=== Aim of the task ===
In the records below, find the line with "#### Findings" and the line with "text](<tests/Screenshot 2024-10-25 151113.png>)"; return exactly those lines and every line between them.

=== Material for this exercise ===
================
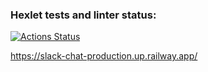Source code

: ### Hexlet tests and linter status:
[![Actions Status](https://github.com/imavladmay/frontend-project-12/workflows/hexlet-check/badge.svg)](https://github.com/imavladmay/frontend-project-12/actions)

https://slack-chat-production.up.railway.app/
================
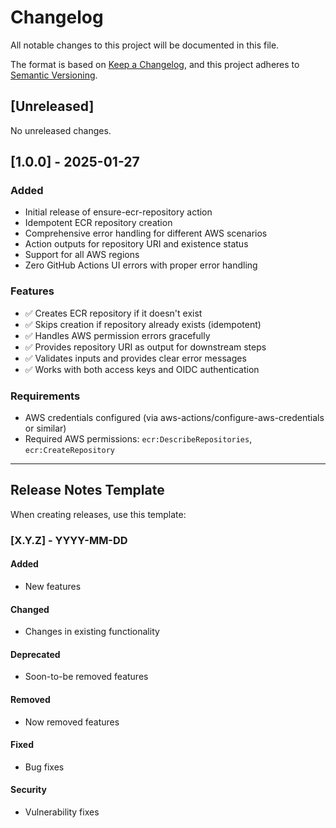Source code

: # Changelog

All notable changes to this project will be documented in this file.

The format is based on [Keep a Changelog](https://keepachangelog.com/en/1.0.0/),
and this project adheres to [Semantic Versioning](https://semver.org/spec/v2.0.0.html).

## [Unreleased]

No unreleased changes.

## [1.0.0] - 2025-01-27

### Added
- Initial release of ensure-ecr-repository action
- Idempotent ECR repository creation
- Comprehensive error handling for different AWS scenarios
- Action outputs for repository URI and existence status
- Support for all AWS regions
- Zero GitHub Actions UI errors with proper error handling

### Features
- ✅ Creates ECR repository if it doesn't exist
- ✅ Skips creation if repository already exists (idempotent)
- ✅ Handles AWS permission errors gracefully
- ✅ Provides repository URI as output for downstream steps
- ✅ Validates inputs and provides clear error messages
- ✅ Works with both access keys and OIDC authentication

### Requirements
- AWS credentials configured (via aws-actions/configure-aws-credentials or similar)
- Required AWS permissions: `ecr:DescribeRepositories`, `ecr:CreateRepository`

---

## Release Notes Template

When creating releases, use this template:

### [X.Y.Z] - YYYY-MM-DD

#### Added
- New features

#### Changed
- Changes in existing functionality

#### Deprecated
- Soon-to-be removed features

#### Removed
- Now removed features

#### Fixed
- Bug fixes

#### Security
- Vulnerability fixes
================
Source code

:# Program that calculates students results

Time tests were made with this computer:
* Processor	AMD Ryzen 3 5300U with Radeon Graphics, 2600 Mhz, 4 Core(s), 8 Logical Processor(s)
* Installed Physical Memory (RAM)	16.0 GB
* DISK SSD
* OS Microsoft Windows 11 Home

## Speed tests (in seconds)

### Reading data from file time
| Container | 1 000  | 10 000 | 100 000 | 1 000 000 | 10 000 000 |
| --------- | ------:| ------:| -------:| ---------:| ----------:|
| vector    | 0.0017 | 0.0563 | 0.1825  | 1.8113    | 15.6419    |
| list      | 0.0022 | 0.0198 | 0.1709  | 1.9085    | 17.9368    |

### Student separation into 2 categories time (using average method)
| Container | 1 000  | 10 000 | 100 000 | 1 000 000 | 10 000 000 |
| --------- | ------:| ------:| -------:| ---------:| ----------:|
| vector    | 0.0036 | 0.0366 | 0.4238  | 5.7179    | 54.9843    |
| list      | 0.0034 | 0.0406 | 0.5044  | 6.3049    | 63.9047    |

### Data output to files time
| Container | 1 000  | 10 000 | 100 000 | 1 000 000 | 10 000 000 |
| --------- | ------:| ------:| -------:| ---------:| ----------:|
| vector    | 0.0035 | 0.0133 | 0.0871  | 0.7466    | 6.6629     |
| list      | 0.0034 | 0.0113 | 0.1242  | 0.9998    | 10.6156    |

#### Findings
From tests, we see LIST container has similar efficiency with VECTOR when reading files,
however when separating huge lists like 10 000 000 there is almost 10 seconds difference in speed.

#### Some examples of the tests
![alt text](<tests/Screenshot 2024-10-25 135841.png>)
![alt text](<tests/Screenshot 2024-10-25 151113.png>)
================
=== Expected output ===
#### Findings
From tests, we see LIST container has similar efficiency with VECTOR when reading files,
however when separating huge lists like 10 000 000 there is almost 10 seconds difference in speed.

#### Some examples of the tests
![alt text](<tests/Screenshot 2024-10-25 135841.png>)
![alt text](<tests/Screenshot 2024-10-25 151113.png>)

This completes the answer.